While exploring Crossref’s REST API, we noticed that records include a field like the following:
“language”: “en”
We would like to ask for clarification on this field. Does “language”: “en” indicate:
That the article itself is written in English?
Or that the journal is English-language?
Or simply that the metadata (such as title and abstract) was submitted in English?
That is representing the language of the journal as a whole, and we’re getting that from the XML that is being submitted to us at the journal level. You can see this from the XML file that was registered for DOI 10.2964/jsik_2025_002 in submission https://doi.crossref.org/servlet/submissionAdmin?sf=detail&submissionID=1685138502
Thank you very much for your detailed explanation.
Based on your response, I understand that in this case the “language”: “en” value in the REST API output is not inferred from the article metadata, but instead comes from the language specified at the journal level.
I have a few follow-up questions:
Does Crossref’s deposit schema include a metadata field specifically intended to indicate the language in which the article itself is written?
For example, does the attribute <journal_article language=“” serve this purpose?
We have some concerns that metadata aggregators such as OpenAlex may not be accurately capturing the publication language of non-English articles, including Japanese content.
Since these services rely heavily on Crossref metadata, are there any best practices for depositing metadata for non-English articles to ensure that the article language is properly identified by downstream systems?

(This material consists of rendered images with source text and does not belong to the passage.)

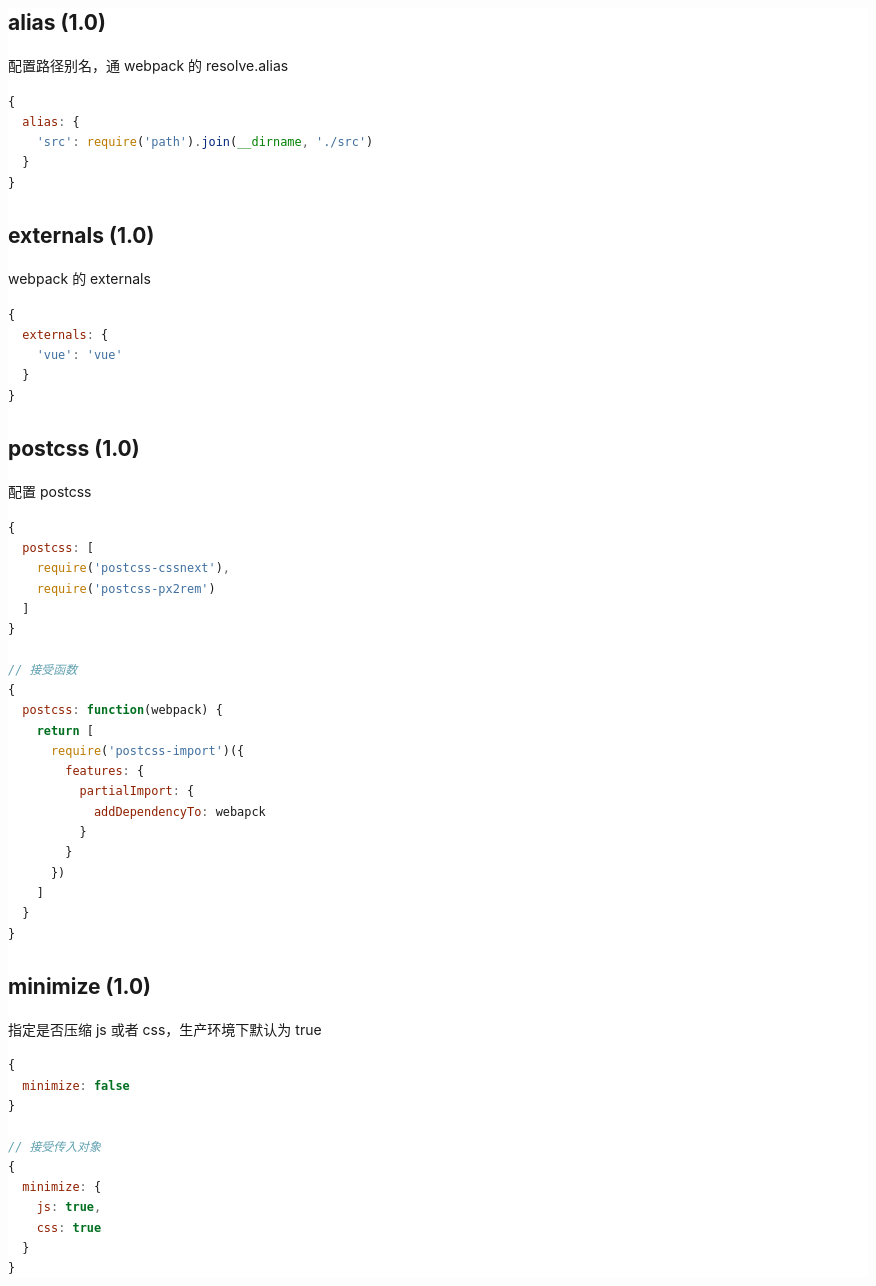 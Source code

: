 
## alias (1.0)
配置路径别名，通 webpack 的 resolve.alias
```javascript
{
  alias: {
    'src': require('path').join(__dirname, './src')
  }
}
```

## externals (1.0)
webpack 的 externals
```javascript
{
  externals: {
    'vue': 'vue'
  }
}
```

## postcss (1.0)
配置 postcss
```javascript
{
  postcss: [
    require('postcss-cssnext'),
    require('postcss-px2rem')
  ]
}

// 接受函数
{
  postcss: function(webpack) {
    return [
      require('postcss-import')({
        features: {
          partialImport: {
            addDependencyTo: webapck
          }
        }
      })
    ]
  }
}
```

## minimize (1.0)
指定是否压缩 js 或者 css，生产环境下默认为 true
```javascript
{
  minimize: false
}

// 接受传入对象
{
  minimize: {
    js: true,
    css: true
  }
}
```
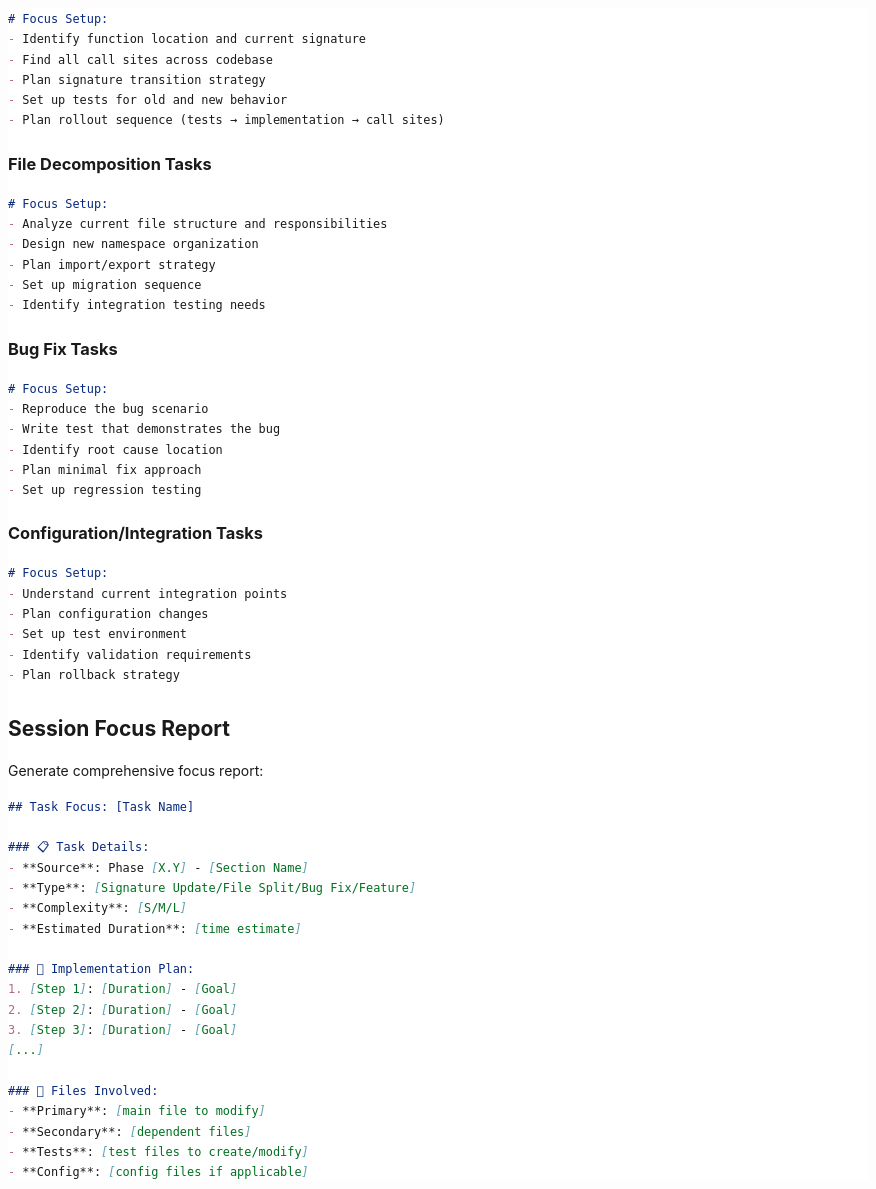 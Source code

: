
```markdown
# Focus Setup:
- Identify function location and current signature
- Find all call sites across codebase
- Plan signature transition strategy
- Set up tests for old and new behavior
- Plan rollout sequence (tests → implementation → call sites)
```

### File Decomposition Tasks

```markdown
# Focus Setup:
- Analyze current file structure and responsibilities
- Design new namespace organization
- Plan import/export strategy
- Set up migration sequence
- Identify integration testing needs
```

### Bug Fix Tasks

```markdown
# Focus Setup:
- Reproduce the bug scenario
- Write test that demonstrates the bug
- Identify root cause location
- Plan minimal fix approach
- Set up regression testing
```

### Configuration/Integration Tasks

```markdown
# Focus Setup:
- Understand current integration points
- Plan configuration changes
- Set up test environment
- Identify validation requirements
- Plan rollback strategy
```

## Session Focus Report

Generate comprehensive focus report:

```markdown
## Task Focus: [Task Name]

### 📋 Task Details:
- **Source**: Phase [X.Y] - [Section Name]
- **Type**: [Signature Update/File Split/Bug Fix/Feature]
- **Complexity**: [S/M/L]
- **Estimated Duration**: [time estimate]

### 🎯 Implementation Plan:
1. [Step 1]: [Duration] - [Goal]
2. [Step 2]: [Duration] - [Goal]
3. [Step 3]: [Duration] - [Goal]
[...]

### 📁 Files Involved:
- **Primary**: [main file to modify]
- **Secondary**: [dependent files]
- **Tests**: [test files to create/modify]
- **Config**: [config files if applicable]
```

We would appreciate any guidance you can provide on this topic.
Does Crossref’s deposit schema include a metadata field specifically intended to indicate the language in which the article itself is written?
For example, does the attribute <journal_article language=“” serve this purpose?

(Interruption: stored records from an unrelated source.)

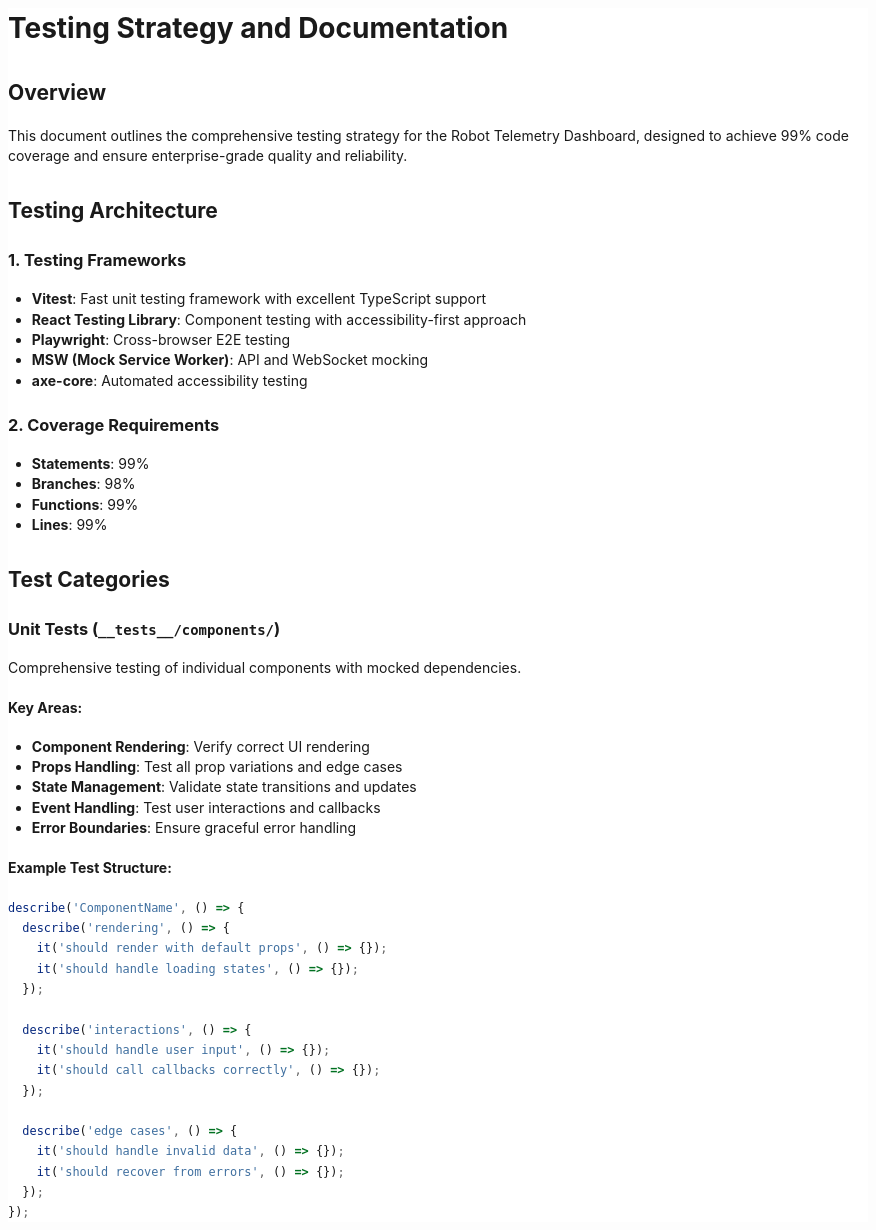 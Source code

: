 # Testing Strategy and Documentation

## Overview

This document outlines the comprehensive testing strategy for the Robot Telemetry Dashboard, designed to achieve 99% code coverage and ensure enterprise-grade quality and reliability.

## Testing Architecture

### 1. Testing Frameworks
- **Vitest**: Fast unit testing framework with excellent TypeScript support
- **React Testing Library**: Component testing with accessibility-first approach
- **Playwright**: Cross-browser E2E testing
- **MSW (Mock Service Worker)**: API and WebSocket mocking
- **axe-core**: Automated accessibility testing

### 2. Coverage Requirements
- **Statements**: 99%
- **Branches**: 98%
- **Functions**: 99%
- **Lines**: 99%

## Test Categories

### Unit Tests (`__tests__/components/`)
Comprehensive testing of individual components with mocked dependencies.

#### Key Areas:
- **Component Rendering**: Verify correct UI rendering
- **Props Handling**: Test all prop variations and edge cases
- **State Management**: Validate state transitions and updates
- **Event Handling**: Test user interactions and callbacks
- **Error Boundaries**: Ensure graceful error handling

#### Example Test Structure:
```typescript
describe('ComponentName', () => {
  describe('rendering', () => {
    it('should render with default props', () => {});
    it('should handle loading states', () => {});
  });
  
  describe('interactions', () => {
    it('should handle user input', () => {});
    it('should call callbacks correctly', () => {});
  });
  
  describe('edge cases', () => {
    it('should handle invalid data', () => {});
    it('should recover from errors', () => {});
  });
});
```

I am going to preface my answer by saying that the information in the metadata should reflect how you anticipate that the journal and its articles will be cited. If you are publishing this journal in Japanese, then it would make sense that anyone citing journal articles published by this journal would do so using a citation in Japanese. Thus, including a Japanese tag in the journal-level metadata makes sense, like this:
<journal_metadata language=“ja”>
<full_title>Joho Chishiki Gakkaishi</full_title>
<abbrev_title>Journal of Japan Society of Information and Knowledge</abbrev_title>
0917-1436
1881-7661
</journal_metadata>
That’s at the journal level.
Then, at the article-level, you can also declare the language of that article using the <journal_article> tags, like this: <journal_article language="ja">.
In addition, you can include multiple titles and abstracts in multiple languages per record. There can be multiple tags and multiple tags within a <journal_article> section of the xml.
Since these services rely heavily on Crossref metadata, are there any best practices for depositing metadata for non-English articles to ensure that the article language is properly identified by downstream systems?
Not beyond what I have mentioned above. In the example above, I will say that we are matching citations for this journal using both the title Joho Chishiki Gakkaishi and Journal of Japan Society of Information and Knowledge. And for that article you have asked about - DOI 10.2964/jsik_2025_002 - we are matching the article title if it is included in a citation as Differences in Areas of Interest between User Companies and IT Vendors in Agile Development OR アジャイル開発におけるユーザ企業とITベンダの関心領域の相違. But, including the language tags that I have included in my first answer would be best practice for your example.